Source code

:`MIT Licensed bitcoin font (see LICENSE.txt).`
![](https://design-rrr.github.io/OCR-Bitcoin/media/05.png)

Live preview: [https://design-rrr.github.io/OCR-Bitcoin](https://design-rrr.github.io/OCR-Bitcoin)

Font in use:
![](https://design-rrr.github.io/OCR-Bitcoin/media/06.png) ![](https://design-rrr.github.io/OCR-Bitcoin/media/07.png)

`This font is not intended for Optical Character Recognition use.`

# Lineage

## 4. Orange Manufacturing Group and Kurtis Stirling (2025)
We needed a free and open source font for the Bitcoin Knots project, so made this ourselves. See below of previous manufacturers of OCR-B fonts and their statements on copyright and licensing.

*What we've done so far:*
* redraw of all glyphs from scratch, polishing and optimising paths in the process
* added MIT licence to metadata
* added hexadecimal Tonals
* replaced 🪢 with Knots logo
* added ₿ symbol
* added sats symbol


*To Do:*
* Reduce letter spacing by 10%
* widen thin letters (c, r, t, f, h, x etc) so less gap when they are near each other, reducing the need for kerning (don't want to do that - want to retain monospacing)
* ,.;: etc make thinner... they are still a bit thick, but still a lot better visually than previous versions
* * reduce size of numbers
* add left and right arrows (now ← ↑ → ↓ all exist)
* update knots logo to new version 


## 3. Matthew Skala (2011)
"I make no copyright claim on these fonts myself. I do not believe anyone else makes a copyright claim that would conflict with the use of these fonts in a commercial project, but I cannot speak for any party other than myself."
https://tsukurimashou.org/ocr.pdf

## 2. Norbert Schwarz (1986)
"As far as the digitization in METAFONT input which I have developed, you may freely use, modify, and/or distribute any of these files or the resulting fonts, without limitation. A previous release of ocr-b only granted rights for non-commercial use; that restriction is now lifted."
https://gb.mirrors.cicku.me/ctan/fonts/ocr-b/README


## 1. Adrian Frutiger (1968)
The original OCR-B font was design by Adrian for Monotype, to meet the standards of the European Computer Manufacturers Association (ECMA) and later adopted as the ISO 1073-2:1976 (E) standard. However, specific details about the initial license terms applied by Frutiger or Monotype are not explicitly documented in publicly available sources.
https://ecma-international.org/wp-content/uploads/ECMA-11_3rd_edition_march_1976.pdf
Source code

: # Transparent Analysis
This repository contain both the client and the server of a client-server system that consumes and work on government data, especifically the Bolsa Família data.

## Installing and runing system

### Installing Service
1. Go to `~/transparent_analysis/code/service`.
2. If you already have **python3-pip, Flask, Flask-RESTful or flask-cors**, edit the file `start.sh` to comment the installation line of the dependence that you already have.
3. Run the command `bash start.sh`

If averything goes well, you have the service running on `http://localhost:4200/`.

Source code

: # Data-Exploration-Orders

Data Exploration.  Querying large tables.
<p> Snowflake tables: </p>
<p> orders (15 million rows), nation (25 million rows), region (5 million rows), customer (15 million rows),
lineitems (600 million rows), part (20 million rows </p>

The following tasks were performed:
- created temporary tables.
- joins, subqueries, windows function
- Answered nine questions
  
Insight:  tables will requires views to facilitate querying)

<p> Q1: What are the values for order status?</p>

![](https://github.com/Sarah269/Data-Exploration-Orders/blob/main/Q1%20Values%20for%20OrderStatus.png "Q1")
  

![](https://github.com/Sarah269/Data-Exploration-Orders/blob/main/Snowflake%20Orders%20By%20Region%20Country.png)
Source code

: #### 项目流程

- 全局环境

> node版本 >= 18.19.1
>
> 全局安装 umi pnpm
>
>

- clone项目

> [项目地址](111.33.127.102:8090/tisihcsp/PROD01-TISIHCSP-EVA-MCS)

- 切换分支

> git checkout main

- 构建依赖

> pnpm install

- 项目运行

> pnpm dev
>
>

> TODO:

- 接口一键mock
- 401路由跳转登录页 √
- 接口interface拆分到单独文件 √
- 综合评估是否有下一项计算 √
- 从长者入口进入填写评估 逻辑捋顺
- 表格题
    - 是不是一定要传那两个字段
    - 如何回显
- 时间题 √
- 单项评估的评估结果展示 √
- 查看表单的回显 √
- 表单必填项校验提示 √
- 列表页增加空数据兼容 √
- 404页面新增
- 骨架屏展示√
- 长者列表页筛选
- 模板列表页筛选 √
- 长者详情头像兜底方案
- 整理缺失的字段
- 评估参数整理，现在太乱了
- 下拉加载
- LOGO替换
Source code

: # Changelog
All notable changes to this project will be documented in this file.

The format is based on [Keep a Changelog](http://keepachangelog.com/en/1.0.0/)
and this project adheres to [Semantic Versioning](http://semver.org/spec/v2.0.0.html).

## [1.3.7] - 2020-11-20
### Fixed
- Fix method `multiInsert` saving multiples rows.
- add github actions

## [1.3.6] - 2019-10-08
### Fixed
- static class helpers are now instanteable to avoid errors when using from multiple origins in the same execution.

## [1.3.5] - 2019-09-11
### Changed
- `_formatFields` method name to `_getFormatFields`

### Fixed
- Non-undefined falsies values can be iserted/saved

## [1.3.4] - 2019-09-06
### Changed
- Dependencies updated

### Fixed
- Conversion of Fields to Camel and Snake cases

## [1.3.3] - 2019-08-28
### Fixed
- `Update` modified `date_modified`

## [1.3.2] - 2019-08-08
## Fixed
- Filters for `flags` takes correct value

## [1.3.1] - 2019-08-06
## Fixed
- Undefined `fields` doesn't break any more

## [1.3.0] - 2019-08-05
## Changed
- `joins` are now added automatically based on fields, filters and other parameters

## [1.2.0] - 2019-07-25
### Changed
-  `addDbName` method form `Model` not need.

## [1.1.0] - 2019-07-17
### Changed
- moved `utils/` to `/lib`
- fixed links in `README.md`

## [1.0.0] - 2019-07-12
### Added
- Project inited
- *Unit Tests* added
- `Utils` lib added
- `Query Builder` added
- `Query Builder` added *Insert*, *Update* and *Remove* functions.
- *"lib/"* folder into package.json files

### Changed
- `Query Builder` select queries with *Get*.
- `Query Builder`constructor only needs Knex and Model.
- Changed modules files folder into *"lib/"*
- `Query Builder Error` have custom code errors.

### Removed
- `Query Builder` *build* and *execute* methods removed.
--------
Task prompt → Print all of the material above exactly as given.

The completed task →
Source code

:`MIT Licensed bitcoin font (see LICENSE.txt).`
![](https://design-rrr.github.io/OCR-Bitcoin/media/05.png)

Live preview: [https://design-rrr.github.io/OCR-Bitcoin](https://design-rrr.github.io/OCR-Bitcoin)

Font in use:
![](https://design-rrr.github.io/OCR-Bitcoin/media/06.png) ![](https://design-rrr.github.io/OCR-Bitcoin/media/07.png)

`This font is not intended for Optical Character Recognition use.`

# Lineage

## 4. Orange Manufacturing Group and Kurtis Stirling (2025)
We needed a free and open source font for the Bitcoin Knots project, so made this ourselves. See below of previous manufacturers of OCR-B fonts and their statements on copyright and licensing.

*What we've done so far:*
* redraw of all glyphs from scratch, polishing and optimising paths in the process
* added MIT licence to metadata
* added hexadecimal Tonals
* replaced 🪢 with Knots logo
* added ₿ symbol
* added sats symbol


*To Do:*
* Reduce letter spacing by 10%
* widen thin letters (c, r, t, f, h, x etc) so less gap when they are near each other, reducing the need for kerning (don't want to do that - want to retain monospacing)
* ,.;: etc make thinner... they are still a bit thick, but still a lot better visually than previous versions
* * reduce size of numbers
* add left and right arrows (now ← ↑ → ↓ all exist)
* update knots logo to new version 


## 3. Matthew Skala (2011)
"I make no copyright claim on these fonts myself. I do not believe anyone else makes a copyright claim that would conflict with the use of these fonts in a commercial project, but I cannot speak for any party other than myself."
https://tsukurimashou.org/ocr.pdf

## 2. Norbert Schwarz (1986)
"As far as the digitization in METAFONT input which I have developed, you may freely use, modify, and/or distribute any of these files or the resulting fonts, without limitation. A previous release of ocr-b only granted rights for non-commercial use; that restriction is now lifted."
https://gb.mirrors.cicku.me/ctan/fonts/ocr-b/README


## 1. Adrian Frutiger (1968)
The original OCR-B font was design by Adrian for Monotype, to meet the standards of the European Computer Manufacturers Association (ECMA) and later adopted as the ISO 1073-2:1976 (E) standard. However, specific details about the initial license terms applied by Frutiger or Monotype are not explicitly documented in publicly available sources.
https://ecma-international.org/wp-content/uploads/ECMA-11_3rd_edition_march_1976.pdf
Source code

: # Transparent Analysis
This repository contain both the client and the server of a client-server system that consumes and work on government data, especifically the Bolsa Família data.

## Installing and runing system

### Installing Service
1. Go to `~/transparent_analysis/code/service`.
2. If you already have **python3-pip, Flask, Flask-RESTful or flask-cors**, edit the file `start.sh` to comment the installation line of the dependence that you already have.
3. Run the command `bash start.sh`

If averything goes well, you have the service running on `http://localhost:4200/`.

Source code

: # Data-Exploration-Orders

Data Exploration.  Querying large tables.
<p> Snowflake tables: </p>
<p> orders (15 million rows), nation (25 million rows), region (5 million rows), customer (15 million rows),
lineitems (600 million rows), part (20 million rows </p>

The following tasks were performed:
- created temporary tables.
- joins, subqueries, windows function
- Answered nine questions
  
Insight:  tables will requires views to facilitate querying)

<p> Q1: What are the values for order status?</p>

![](https://github.com/Sarah269/Data-Exploration-Orders/blob/main/Q1%20Values%20for%20OrderStatus.png "Q1")
  

![](https://github.com/Sarah269/Data-Exploration-Orders/blob/main/Snowflake%20Orders%20By%20Region%20Country.png)
Source code

: #### 项目流程

- 全局环境

> node版本 >= 18.19.1
>
> 全局安装 umi pnpm
>
>

- clone项目

> [项目地址](111.33.127.102:8090/tisihcsp/PROD01-TISIHCSP-EVA-MCS)

- 切换分支

> git checkout main

- 构建依赖

> pnpm install

- 项目运行

> pnpm dev
>
>

> TODO:

- 接口一键mock
- 401路由跳转登录页 √
- 接口interface拆分到单独文件 √
- 综合评估是否有下一项计算 √
- 从长者入口进入填写评估 逻辑捋顺
- 表格题
    - 是不是一定要传那两个字段
    - 如何回显
- 时间题 √
- 单项评估的评估结果展示 √
- 查看表单的回显 √
- 表单必填项校验提示 √
- 列表页增加空数据兼容 √
- 404页面新增
- 骨架屏展示√
- 长者列表页筛选
- 模板列表页筛选 √
- 长者详情头像兜底方案
- 整理缺失的字段
- 评估参数整理，现在太乱了
- 下拉加载
- LOGO替换
Source code

: # Changelog
All notable changes to this project will be documented in this file.

The format is based on [Keep a Changelog](http://keepachangelog.com/en/1.0.0/)
and this project adheres to [Semantic Versioning](http://semver.org/spec/v2.0.0.html).

## [1.3.7] - 2020-11-20
### Fixed
- Fix method `multiInsert` saving multiples rows.
- add github actions

## [1.3.6] - 2019-10-08
### Fixed
- static class helpers are now instanteable to avoid errors when using from multiple origins in the same execution.

## [1.3.5] - 2019-09-11
### Changed
- `_formatFields` method name to `_getFormatFields`

### Fixed
- Non-undefined falsies values can be iserted/saved

## [1.3.4] - 2019-09-06
### Changed
- Dependencies updated

### Fixed
- Conversion of Fields to Camel and Snake cases

## [1.3.3] - 2019-08-28
### Fixed
- `Update` modified `date_modified`

## [1.3.2] - 2019-08-08
## Fixed
- Filters for `flags` takes correct value

## [1.3.1] - 2019-08-06
## Fixed
- Undefined `fields` doesn't break any more

## [1.3.0] - 2019-08-05
## Changed
- `joins` are now added automatically based on fields, filters and other parameters

## [1.2.0] - 2019-07-25
### Changed
-  `addDbName` method form `Model` not need.

## [1.1.0] - 2019-07-17
### Changed
- moved `utils/` to `/lib`
- fixed links in `README.md`

## [1.0.0] - 2019-07-12
### Added
- Project inited
- *Unit Tests* added
- `Utils` lib added
- `Query Builder` added
- `Query Builder` added *Insert*, *Update* and *Remove* functions.
- *"lib/"* folder into package.json files

### Changed
- `Query Builder` select queries with *Get*.
- `Query Builder`constructor only needs Knex and Model.
- Changed modules files folder into *"lib/"*
- `Query Builder Error` have custom code errors.

### Removed
- `Query Builder` *build* and *execute* methods removed.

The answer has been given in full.